Les centiles 90 des concentrations d’azote ammoniacal ont démontré que quelques régions étaient toujours affectées en 2000-2002 par un problème de toxicité pour la vie aquatique lié à l’ammoniac. Ainsi, seulement 4 stations ont présenté des centiles 90 supérieurs à 0,9 mg N-NH3/l dans les bassins versants des rivières du Nord, Richelieu, Saint-Maurice et Fouquette (MRC de Kamouraska). Les teneurs enregistrées y ont été plus élevées que le critère d’approvisionnement de 0,5 mg N-NH3/l, mais elles ont été inférieures à la valeur repère de 1,5 mg N-NH3/l.

On a également constaté des dépassements du critère d’approvisionnement de 0,5 mg N-NH3/l dans les ruisseaux Saint-Pierre et Vacher, deux cours d’eau agricoles du bassin versant de la rivière L’Assomption, ainsi que dans la partie amont du bassin versant de la rivière Bécancour, tout près de Thetford Mines. Les débordements d’ouvrages de surverse pourraient expliquer les concentrations d’azote ammoniacal dans la ville de Thetford Mines, alors que les pratiques agricoles seraient à l’origine des concentrations plus élevées dans les bassins versants à vocation agricole.

Centile 90 des concentrations d'azote ammoniacal au cours de la période 2000-2002

  • Coliformes fécaux

Les coliformes fécaux sont utilisés comme indicateur de contamination fécale. Deux critères différents sont utilisés pour évaluer la qualité bactériologique de l’eau. Le premier critère de 200 UFC/100 ml s’applique à toutes les activités impliquant un contact direct avec l’eau (baignade, kayak, moto marine et planche à voile). Le second de 1000 UFC/100 ml, a été établi pour les activités récréatives impliquant un léger contact avec l’eau (canotage, pêche sportive, voile, etc.).

En raison de la méthodologie particulière utilisée dans notre réseau de surveillance des rivières (Réseau-rivières), qui limite l’échantillonnage de l’eau à un prélèvement mensuel unique prélevé au centre des cours d’eau, les mesures de coliformes fécaux ne visent qu’à donner une idée générale de la contamination des cours d’eau par les matières fécales. Elles ne peuvent être utilisées pour déterminer si la qualité bactériologique de l’eau est suffisante pour la pratique sécuritaire de la baignade. Seul le protocole du Programme Environnement-Plage permet de vérifier la conformité d’un site pour cet usage.

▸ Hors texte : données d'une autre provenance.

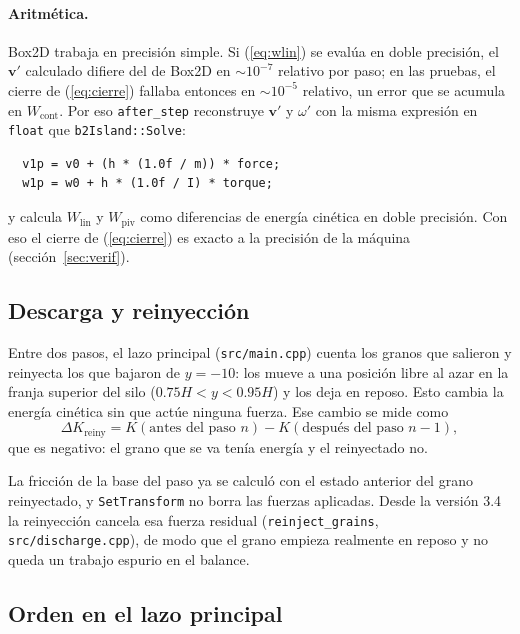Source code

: \documentclass[11pt,a4paper]{article}
\newcommand{\vect}[1]{\mathbf{#1}}
\newcommand{\vv}{\vect{v}}
\newcommand{\code}[1]{\texttt{#1}}
\newcommand{\Wlin}{W_\text{lin}}
\newcommand{\Wpiv}{W_\text{piv}}
\newcommand{\Wcont}{W_\text{cont}}
\newcommand{\dKr}{\Delta K_\text{reiny}}
\begin{document}
\paragraph{Aritmética.} Box2D trabaja en precisión simple. Si
(\ref{eq:wlin}) se evalúa en doble precisión, el $\vv'$ calculado difiere
del de Box2D en $\sim 10^{-7}$ relativo por paso; en las pruebas, el
cierre de (\ref{eq:cierre}) fallaba entonces en $\sim 10^{-5}$ relativo,
un error que se acumula en $\Wcont$. Por eso \code{after\_step} reconstruye $\vv'$ y $\omega'$ con la
misma expresión en \code{float} que \code{b2Island::Solve}:
\begin{verbatim}
  v1p = v0 + (h * (1.0f / m)) * force;
  w1p = w0 + h * (1.0f / I) * torque;
\end{verbatim}
y calcula $\Wlin$ y $\Wpiv$ como diferencias de energía cinética en doble
precisión. Con eso el cierre de (\ref{eq:cierre}) es exacto a la precisión
de la máquina (sección~\ref{sec:verif}).

\subsection{Descarga y reinyección}

Entre dos pasos, el lazo principal (\code{src/main.cpp}) cuenta los granos
que salieron y reinyecta los que bajaron de $y = -10$: los mueve a una
posición libre al azar en la franja superior del silo
($0.75 H < y < 0.95 H$) y los deja en reposo. Esto cambia la energía
cinética sin que actúe ninguna fuerza. Ese cambio se mide como
\[
  \dKr = K(\text{antes del paso } n) - K(\text{después del paso } n-1),
\]
que es negativo: el grano que se va tenía energía y el reinyectado no.

La fricción de la base del paso ya se calculó con el estado anterior del
grano reinyectado, y \code{SetTransform} no borra las fuerzas aplicadas.
Desde la versión 3.4 la reinyección cancela esa fuerza residual
(\code{reinject\_grains}, \code{src/discharge.cpp}), de modo que el grano
empieza realmente en reposo y no queda un trabajo espurio en el balance.

\subsection{Orden en el lazo principal}
\end{document}
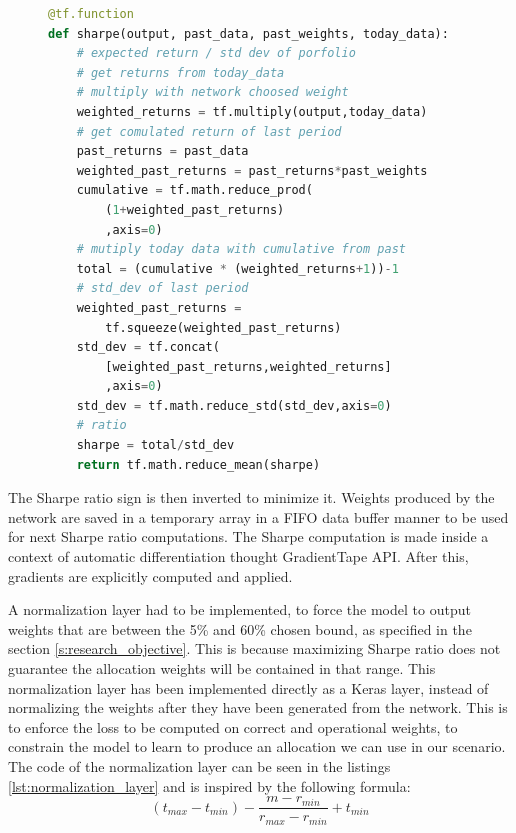 \begin{figure}[h]
\begin{lstlisting}[language=Python, caption=Python function to compute the portfolio sharpe given new assets weights from neural network, label=lst:sharpe_ratio,frame = single]
@tf.function
def sharpe(output, past_data, past_weights, today_data):
    # expected return / std dev of porfolio
    # get returns from today_data
    # multiply with network choosed weight
    weighted_returns = tf.multiply(output,today_data)
    # get comulated return of last period
    past_returns = past_data
    weighted_past_returns = past_returns*past_weights
    cumulative = tf.math.reduce_prod(
        (1+weighted_past_returns)
        ,axis=0)
    # mutiply today data with cumulative from past
    total = (cumulative * (weighted_returns+1))-1
    # std_dev of last period
    weighted_past_returns =
        tf.squeeze(weighted_past_returns)
    std_dev = tf.concat(
        [weighted_past_returns,weighted_returns]
        ,axis=0)
    std_dev = tf.math.reduce_std(std_dev,axis=0)
    # ratio
    sharpe = total/std_dev
    return tf.math.reduce_mean(sharpe)
\end{lstlisting}
\end{figure}


The Sharpe ratio sign is then inverted to minimize it.
Weights produced by the network are saved in a temporary array in a FIFO data buffer manner to be used for next Sharpe ratio computations.
The Sharpe computation is made inside a context of automatic differentiation thought GradientTape API. After this, gradients are explicitly computed and applied.

\hfill \break

A normalization layer had to be implemented, to force the model to output weights that are between the 5\% and 60\% chosen bound, as specified in the section \ref{s:research_objective}. This is because maximizing Sharpe ratio does not guarantee the allocation weights will be contained in that range. This normalization layer has been implemented directly as a Keras layer, instead of normalizing the weights after they have been generated from the network. This is to enforce the loss to be computed on correct and operational weights, to constrain the model to learn to produce an allocation we can use in our scenario. The code of the normalization layer can be seen in the listings \ref{lst:normalization_layer} and is inspired by the following formula:
$$(t_{max} - t_{min}) - \frac{m-r_{min}}{r_{max}-r_{min}} + t_{min}$$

Au cours de la période 2000-2002, le tiers des stations échantillonnées présentaient des médianes estivales supérieures au critère de qualité relatif à la baignade. Plusieurs stations présentaient également une médiane supérieure au critère de qualité lié aux activités nautiques. Trois stations d’échantillonnage, localisées dans les bassins versants des rivières Richelieu, Chaudière et Boyer, ont même affiché une très mauvaise qualité bactériologique (>3500 UFC/100 ml). Les stations en milieu urbain qui ont présenté une mauvaise qualité bactériologique (>1000 UFC/100 ml) avaient connu des problèmes chroniques de débordement des réseaux d’égouts et de désinfection des eaux usées. C’était le cas à Québec (rivière Saint-Charles), à Thetford Mines (rivière Bécancour), à Saint-Jean-Baptiste-de-Rouville (rivière des Hurons, bassin versant de la rivière Richelieu), à Crabtree (rivière Ouareau, bassin versant de la rivière L’Assomption) et à Saint-Bernard et Saint-Narcisse (rivière Beaurivage, bassin versant de la rivière Chaudière).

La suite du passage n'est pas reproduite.